US officials are discussing a plan with Egyptian officials that would see Mubarak quit immediately and hand over power to a transitional government run by Vice President Omar Suleiman, the New York Times reported Thursday.
Even though Mr. Mubarak has balked, so far, at leaving now, officials from both governments are continuing talks about a plan in which, Mr. Suleiman, backed by Sami Enan, chief of the Egyptian armed forces, and Field Marshal Mohamed Tantawi, the Defense Minister, would immediately begin a process of constitutional reform.
The proposal also calls for the transitional government to invite members from a broad range of opposition groups, including the banned Muslim Brotherhood, to begin work to open up the country’s electoral system in an effort to bring about free and fair elections in September, the officials said.

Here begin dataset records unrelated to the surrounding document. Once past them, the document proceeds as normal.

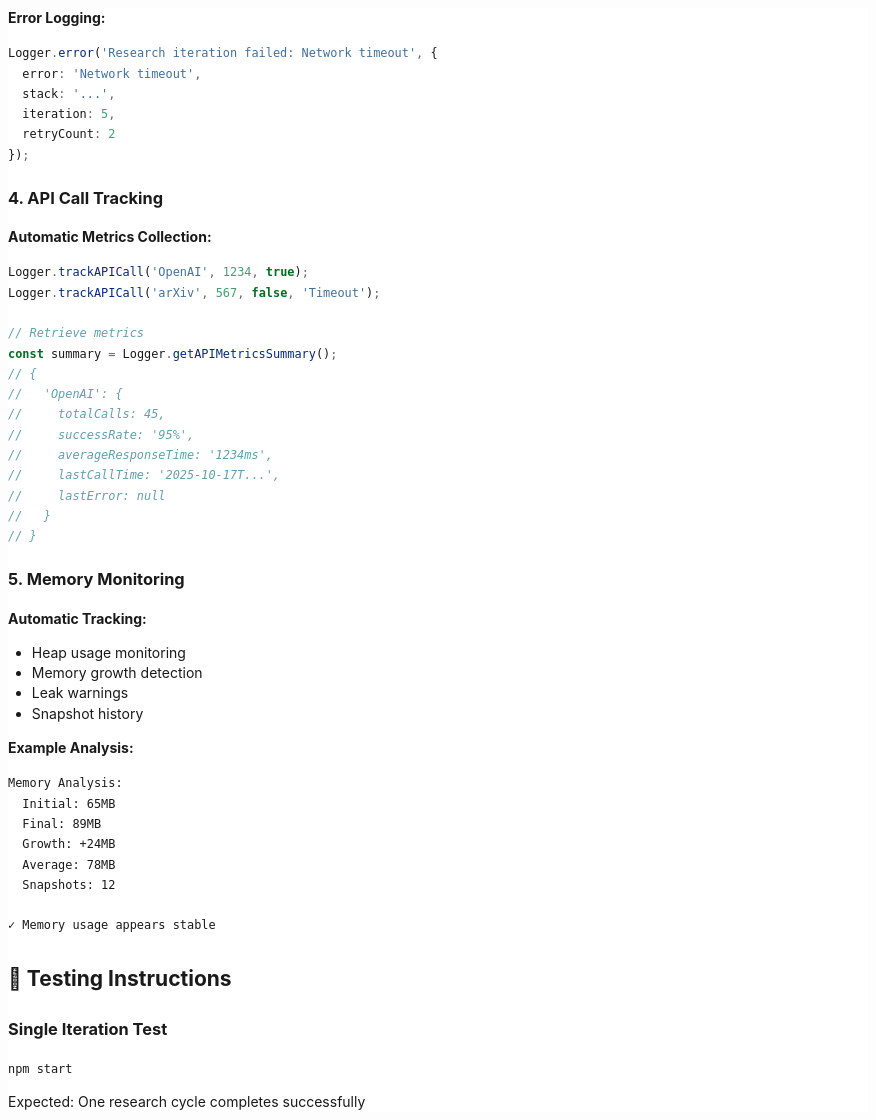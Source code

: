 **Error Logging:**
```typescript
Logger.error('Research iteration failed: Network timeout', {
  error: 'Network timeout',
  stack: '...',
  iteration: 5,
  retryCount: 2
});
```

### 4. API Call Tracking

**Automatic Metrics Collection:**
```typescript
Logger.trackAPICall('OpenAI', 1234, true);
Logger.trackAPICall('arXiv', 567, false, 'Timeout');

// Retrieve metrics
const summary = Logger.getAPIMetricsSummary();
// {
//   'OpenAI': {
//     totalCalls: 45,
//     successRate: '95%',
//     averageResponseTime: '1234ms',
//     lastCallTime: '2025-10-17T...',
//     lastError: null
//   }
// }
```

### 5. Memory Monitoring

**Automatic Tracking:**
- Heap usage monitoring
- Memory growth detection
- Leak warnings
- Snapshot history

**Example Analysis:**
```
Memory Analysis:
  Initial: 65MB
  Final: 89MB
  Growth: +24MB
  Average: 78MB
  Snapshots: 12

✓ Memory usage appears stable
```

## 🧪 Testing Instructions

### Single Iteration Test
```bash
npm start
```
Expected: One research cycle completes successfully
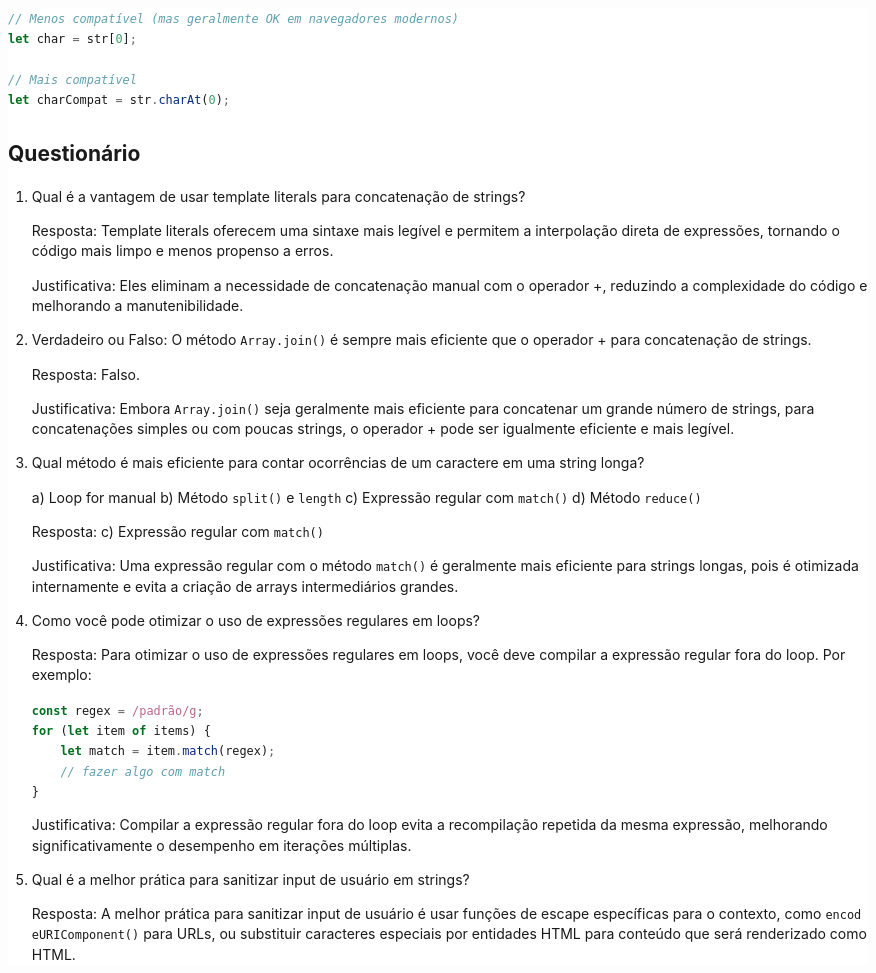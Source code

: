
 ```javascript
// Menos compatível (mas geralmente OK em navegadores modernos)
let char = str[0];

// Mais compatível
let charCompat = str.charAt(0);
```

## Questionário

1. Qual é a vantagem de usar template literals para concatenação de strings?

   Resposta: Template literals oferecem uma sintaxe mais legível e permitem a interpolação direta de expressões, tornando o código mais limpo e menos propenso a erros.

   Justificativa: Eles eliminam a necessidade de concatenação manual com o operador +, reduzindo a complexidade do código e melhorando a manutenibilidade.

2. Verdadeiro ou Falso: O método `Array.join()` é sempre mais eficiente que o operador + para concatenação de strings.

   Resposta: Falso.

   Justificativa: Embora `Array.join()` seja geralmente mais eficiente para concatenar um grande número de strings, para concatenações simples ou com poucas strings, o operador + pode ser igualmente eficiente e mais legível.

3. Qual método é mais eficiente para contar ocorrências de um caractere em uma string longa?

   a) Loop for manual
   b) Método `split()` e `length`
   c) Expressão regular com `match()`
   d) Método `reduce()`

   Resposta: c) Expressão regular com `match()`

   Justificativa: Uma expressão regular com o método `match()` é geralmente mais eficiente para strings longas, pois é otimizada internamente e evita a criação de arrays intermediários grandes.

4. Como você pode otimizar o uso de expressões regulares em loops?

   Resposta: Para otimizar o uso de expressões regulares em loops, você deve compilar a expressão regular fora do loop. Por exemplo:

   ```javascript
   const regex = /padrão/g;
   for (let item of items) {
       let match = item.match(regex);
       // fazer algo com match
   }
   ```

   Justificativa: Compilar a expressão regular fora do loop evita a recompilação repetida da mesma expressão, melhorando significativamente o desempenho em iterações múltiplas.

5. Qual é a melhor prática para sanitizar input de usuário em strings?

   Resposta: A melhor prática para sanitizar input de usuário é usar funções de escape específicas para o contexto, como `encodeURIComponent()` para URLs, ou substituir caracteres especiais por entidades HTML para conteúdo que será renderizado como HTML.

As spy chief, Suleiman reportedly embraced the CIA’s controversial “extraordinary rendition” program, in which terror suspects snatched by the Americans were taken to Egypt and other countries without legal proceedings and subjected to interrogations.
He “was the CIA’s point man in Egypt for rendition,” Jane Mayer, author ofThe Dark Side, wrote on the New Yorker‘s website.
After taking over as spy director, Suleiman oversaw an agreement with the United States in 1995 that allowed for suspected militants to be secretly transferred to Egypt for questioning, according to the book “Ghost Plane” by journalist Stephen Grey.
US officials told the New York Timesthe US plan to replace Mubarak with Suleiman is one of several under consideration, and there is no evidence yet that the Egyptian leadership will accept it.
Officials told the Times that the plan’s success would depend on a number of factors, including the mood of protesters in the streets and the willingness of the military to accept it.